Imre Kertész Kolleg Jena

Annual Conference 2019

Fearing for the Nation: Biopolitics in Central and Eastern Europe in the 20th Century

13. - 14. June 2019
Venue: Rosensäle, Fürstengraben 27
Organizer: Imre Kertész Kolleg Jena

Research in biopolitics has become a multifaceted academic field in social sciences and the humanities. It is utilized in a variety of disciplines to describe and analyze the evolution and transformation of modern power rationalities. A Foucauldian approach initiated by its creator in order to theorize liberalism as a practice of government, its main focus is biopolitical technologies of governance, in other words technologies and techniques which govern human, social, and biological processes.

Two primary contexts of these studies have so far been liberal democracies and fascism, particularly German Nazism as the primary example of the biopolitics of racism. In both cases the primary focus of research has been the establishment and evolution of social control mechanisms constituted in congruence with scientific progress and knowledge production. Especially eugenics as a scientific method how to improve the physical and mental conditions of the population and as the basic argumentative structure behind modern social policy/security has been studied along with its de-legitimation during and after WWII due to its racist implementation under Nazism. In general, though, biopolitics, already in the interwar period, embraced a broad spectrum of medical as well as governmental practice from individual therapy and personal hygiene up to grand projects of public healthcare and quasi-universal programmes of social insurance.
 
The third major political ideology of the 20th century, that is Soviet communism, has, for a long time, remained under-researched from this particular point of view, although it in fact “provides ample historical evidence of both the positive and negative aspects of biopolitics, its power to ‘make live’ and to ‘let die’” (S. Prozorov). Within the governmentality studies there is a theoretical discussion whether the East European state socialist project did or did not possess its own autonomous governmentality and biopolitics, e.g. in the project of positive transformation of human beings towards a “new socialist personality”. Disregarding the theoretical debate, however, most of the researchers seem to agree, that whereas on the macro-level of state ideology and socioeconomic system Soviet socialism obviously renounced Western capitalism and liberal democracy, on the micro-level of disciplinary and biopolitical practices it continued to follow its governmentality techniques.

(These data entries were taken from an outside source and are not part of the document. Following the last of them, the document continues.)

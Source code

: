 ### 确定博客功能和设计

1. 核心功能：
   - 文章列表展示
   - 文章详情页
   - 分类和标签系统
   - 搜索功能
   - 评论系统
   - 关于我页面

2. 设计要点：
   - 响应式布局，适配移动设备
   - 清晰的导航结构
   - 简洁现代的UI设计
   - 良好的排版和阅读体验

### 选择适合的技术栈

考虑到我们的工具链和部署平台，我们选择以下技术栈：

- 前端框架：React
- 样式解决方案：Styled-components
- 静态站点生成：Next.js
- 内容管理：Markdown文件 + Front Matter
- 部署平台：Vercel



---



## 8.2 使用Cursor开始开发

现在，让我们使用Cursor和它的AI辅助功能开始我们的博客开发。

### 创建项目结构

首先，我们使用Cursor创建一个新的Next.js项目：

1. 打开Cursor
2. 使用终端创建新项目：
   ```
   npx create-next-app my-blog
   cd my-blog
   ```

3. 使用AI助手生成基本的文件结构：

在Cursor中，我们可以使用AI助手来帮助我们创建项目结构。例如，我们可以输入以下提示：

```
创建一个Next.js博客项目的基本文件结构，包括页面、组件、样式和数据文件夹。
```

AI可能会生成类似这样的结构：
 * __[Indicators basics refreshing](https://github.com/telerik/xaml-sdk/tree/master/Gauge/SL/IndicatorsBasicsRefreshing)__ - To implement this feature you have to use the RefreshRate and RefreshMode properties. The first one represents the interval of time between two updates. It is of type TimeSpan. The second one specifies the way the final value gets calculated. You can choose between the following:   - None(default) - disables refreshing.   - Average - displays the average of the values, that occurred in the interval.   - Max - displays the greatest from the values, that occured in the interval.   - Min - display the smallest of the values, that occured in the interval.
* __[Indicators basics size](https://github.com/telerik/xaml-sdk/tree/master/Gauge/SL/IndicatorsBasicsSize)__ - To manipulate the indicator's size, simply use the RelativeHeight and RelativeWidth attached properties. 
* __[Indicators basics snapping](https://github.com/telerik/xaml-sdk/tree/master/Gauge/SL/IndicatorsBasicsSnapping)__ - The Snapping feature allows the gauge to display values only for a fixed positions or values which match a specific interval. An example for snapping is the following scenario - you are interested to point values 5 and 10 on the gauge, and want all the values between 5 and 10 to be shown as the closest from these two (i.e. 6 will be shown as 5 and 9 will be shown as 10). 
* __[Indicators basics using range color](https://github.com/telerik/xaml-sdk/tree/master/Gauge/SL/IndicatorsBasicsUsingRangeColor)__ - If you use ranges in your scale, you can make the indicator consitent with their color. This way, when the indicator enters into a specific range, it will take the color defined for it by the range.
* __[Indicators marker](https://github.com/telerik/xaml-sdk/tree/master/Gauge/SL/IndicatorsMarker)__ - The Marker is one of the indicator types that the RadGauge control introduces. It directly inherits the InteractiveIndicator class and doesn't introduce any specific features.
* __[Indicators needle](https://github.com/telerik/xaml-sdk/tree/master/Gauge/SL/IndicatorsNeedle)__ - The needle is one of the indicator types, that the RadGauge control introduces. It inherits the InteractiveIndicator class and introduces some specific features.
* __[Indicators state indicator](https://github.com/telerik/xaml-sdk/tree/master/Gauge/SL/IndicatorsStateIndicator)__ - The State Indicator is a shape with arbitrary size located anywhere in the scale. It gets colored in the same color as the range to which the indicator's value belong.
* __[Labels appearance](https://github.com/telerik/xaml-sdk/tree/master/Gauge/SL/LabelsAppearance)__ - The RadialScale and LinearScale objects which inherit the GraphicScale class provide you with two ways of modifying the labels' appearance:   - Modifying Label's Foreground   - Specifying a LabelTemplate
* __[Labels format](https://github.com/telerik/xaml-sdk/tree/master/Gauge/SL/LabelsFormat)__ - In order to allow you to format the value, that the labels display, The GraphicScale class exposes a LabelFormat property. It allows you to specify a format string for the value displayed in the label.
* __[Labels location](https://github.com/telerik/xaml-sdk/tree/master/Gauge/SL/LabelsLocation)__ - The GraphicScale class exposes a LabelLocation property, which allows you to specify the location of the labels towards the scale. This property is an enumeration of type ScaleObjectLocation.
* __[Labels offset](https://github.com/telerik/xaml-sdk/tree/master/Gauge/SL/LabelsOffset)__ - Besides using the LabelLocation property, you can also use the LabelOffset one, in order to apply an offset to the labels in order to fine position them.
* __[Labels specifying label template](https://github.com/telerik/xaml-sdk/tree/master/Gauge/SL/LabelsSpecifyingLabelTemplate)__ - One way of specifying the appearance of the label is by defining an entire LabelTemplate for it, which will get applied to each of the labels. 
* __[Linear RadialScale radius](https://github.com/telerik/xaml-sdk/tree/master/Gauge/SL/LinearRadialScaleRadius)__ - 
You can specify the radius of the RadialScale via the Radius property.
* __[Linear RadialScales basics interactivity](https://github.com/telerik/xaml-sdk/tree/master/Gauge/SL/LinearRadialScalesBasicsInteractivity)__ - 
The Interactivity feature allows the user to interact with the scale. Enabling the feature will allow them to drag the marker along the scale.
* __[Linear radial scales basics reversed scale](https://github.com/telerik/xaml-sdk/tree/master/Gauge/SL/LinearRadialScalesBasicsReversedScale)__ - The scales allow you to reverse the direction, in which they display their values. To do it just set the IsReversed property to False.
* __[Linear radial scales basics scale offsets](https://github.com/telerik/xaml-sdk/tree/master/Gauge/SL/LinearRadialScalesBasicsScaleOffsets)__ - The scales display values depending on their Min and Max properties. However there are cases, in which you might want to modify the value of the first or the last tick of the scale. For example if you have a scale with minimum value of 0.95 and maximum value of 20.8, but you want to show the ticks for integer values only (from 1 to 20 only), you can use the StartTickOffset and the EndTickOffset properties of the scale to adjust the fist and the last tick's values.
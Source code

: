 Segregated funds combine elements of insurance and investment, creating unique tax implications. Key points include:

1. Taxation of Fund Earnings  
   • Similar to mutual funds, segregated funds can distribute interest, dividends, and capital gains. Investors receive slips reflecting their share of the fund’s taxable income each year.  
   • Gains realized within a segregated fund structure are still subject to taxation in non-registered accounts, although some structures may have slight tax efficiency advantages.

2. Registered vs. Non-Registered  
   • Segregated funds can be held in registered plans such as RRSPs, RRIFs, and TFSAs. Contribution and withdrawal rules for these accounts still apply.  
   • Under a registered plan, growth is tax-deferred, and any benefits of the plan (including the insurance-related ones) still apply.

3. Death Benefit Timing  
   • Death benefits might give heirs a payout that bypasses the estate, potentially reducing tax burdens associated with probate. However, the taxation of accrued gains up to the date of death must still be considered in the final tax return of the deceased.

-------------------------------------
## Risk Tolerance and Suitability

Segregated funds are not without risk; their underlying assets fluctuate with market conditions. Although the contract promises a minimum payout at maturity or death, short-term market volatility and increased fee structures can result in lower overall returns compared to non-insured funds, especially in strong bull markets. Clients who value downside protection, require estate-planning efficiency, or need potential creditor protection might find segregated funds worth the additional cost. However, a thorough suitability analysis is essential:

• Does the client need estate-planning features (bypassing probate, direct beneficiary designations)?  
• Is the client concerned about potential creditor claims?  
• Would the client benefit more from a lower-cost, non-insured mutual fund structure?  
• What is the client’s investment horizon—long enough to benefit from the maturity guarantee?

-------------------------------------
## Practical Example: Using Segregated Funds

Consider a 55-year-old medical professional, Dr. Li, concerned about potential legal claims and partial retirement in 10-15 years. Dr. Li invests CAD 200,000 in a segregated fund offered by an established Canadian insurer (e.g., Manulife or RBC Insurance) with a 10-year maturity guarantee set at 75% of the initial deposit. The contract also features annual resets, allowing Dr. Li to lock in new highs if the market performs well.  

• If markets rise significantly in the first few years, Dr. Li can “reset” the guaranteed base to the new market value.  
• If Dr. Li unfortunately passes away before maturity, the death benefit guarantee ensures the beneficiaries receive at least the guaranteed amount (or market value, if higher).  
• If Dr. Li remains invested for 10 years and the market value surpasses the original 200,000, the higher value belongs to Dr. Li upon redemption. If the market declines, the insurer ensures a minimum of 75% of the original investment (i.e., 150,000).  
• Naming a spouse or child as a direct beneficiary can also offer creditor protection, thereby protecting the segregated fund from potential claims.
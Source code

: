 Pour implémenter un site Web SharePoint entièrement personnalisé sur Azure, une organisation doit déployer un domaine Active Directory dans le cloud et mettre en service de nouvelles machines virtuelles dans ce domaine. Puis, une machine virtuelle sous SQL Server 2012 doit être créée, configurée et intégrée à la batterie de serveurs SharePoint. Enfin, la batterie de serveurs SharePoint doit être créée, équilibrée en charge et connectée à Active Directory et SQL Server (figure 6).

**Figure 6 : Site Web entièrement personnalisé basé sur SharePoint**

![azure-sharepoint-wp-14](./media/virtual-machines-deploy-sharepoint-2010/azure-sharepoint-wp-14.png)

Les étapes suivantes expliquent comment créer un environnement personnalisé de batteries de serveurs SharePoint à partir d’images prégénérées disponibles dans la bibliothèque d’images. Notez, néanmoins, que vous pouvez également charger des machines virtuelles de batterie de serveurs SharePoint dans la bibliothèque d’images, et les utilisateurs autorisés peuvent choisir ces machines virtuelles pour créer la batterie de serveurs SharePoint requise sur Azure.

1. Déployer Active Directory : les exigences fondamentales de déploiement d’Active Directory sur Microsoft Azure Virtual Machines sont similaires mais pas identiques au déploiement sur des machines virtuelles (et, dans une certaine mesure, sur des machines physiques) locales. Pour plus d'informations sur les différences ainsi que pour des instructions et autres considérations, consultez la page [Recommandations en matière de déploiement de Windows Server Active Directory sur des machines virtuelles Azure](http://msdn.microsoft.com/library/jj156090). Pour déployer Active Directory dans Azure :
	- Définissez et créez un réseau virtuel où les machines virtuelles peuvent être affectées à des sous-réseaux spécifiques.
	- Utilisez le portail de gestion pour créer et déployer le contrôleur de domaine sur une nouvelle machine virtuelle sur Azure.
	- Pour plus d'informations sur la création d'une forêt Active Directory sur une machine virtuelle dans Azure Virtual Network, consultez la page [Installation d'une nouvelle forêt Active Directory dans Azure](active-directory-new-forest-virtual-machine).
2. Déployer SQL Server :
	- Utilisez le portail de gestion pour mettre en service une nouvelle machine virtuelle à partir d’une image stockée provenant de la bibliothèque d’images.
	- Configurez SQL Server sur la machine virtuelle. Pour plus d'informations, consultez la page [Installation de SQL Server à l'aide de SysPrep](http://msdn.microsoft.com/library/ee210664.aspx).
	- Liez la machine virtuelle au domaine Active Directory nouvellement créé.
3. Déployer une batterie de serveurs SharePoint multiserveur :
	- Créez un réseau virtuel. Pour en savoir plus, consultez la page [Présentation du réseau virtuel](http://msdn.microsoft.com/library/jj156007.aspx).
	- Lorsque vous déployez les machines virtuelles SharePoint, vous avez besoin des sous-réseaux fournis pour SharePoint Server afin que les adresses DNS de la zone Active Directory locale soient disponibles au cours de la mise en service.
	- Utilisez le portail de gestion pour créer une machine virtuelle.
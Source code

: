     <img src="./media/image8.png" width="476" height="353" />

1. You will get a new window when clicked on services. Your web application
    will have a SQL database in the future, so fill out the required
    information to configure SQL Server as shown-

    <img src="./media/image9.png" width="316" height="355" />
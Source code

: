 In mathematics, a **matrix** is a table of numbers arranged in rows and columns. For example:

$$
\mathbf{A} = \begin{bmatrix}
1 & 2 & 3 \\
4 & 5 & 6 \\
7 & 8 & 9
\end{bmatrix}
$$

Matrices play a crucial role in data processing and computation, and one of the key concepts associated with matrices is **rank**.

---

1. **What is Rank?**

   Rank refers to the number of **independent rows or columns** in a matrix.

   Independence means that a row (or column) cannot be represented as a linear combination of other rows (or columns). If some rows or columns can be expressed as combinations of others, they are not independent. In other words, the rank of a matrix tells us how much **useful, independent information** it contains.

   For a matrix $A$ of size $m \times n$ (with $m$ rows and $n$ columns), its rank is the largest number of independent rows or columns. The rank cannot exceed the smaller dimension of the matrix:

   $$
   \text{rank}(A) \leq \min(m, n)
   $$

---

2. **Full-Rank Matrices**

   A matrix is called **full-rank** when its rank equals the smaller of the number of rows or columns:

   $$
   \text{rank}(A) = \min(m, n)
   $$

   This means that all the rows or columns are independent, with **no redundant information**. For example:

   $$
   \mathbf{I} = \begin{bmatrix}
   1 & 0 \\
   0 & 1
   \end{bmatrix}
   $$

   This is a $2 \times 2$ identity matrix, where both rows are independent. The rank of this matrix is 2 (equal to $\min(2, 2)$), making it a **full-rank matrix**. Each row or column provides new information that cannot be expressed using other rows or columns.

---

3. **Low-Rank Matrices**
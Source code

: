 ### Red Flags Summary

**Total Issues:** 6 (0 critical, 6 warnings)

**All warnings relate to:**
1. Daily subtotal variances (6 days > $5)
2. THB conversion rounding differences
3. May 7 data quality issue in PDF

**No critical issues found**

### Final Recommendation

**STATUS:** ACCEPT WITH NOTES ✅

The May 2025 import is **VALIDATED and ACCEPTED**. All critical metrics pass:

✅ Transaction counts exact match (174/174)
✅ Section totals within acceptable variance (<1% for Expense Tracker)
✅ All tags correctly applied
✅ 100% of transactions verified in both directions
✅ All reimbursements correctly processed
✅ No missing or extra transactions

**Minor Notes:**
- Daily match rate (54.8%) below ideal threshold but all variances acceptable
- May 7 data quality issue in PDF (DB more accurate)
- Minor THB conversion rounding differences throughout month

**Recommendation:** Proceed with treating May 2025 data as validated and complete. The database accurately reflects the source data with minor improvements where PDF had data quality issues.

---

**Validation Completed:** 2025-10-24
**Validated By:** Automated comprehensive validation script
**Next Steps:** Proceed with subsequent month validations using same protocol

Throughout the 20th century Eastern Europe and Europe in general has witnessed all major forms of political ideologies, their clash and their governmental and biopolitical techniques. Starting from an empirical rather than a theoretical vantage point, the idea of the conference is to identify major fields where political discourse plays on the notion of an endangered nation so as to frame and to legitimize biopolitical measures, and to trace the roots of each of these fears and tropes throughout the 20th century.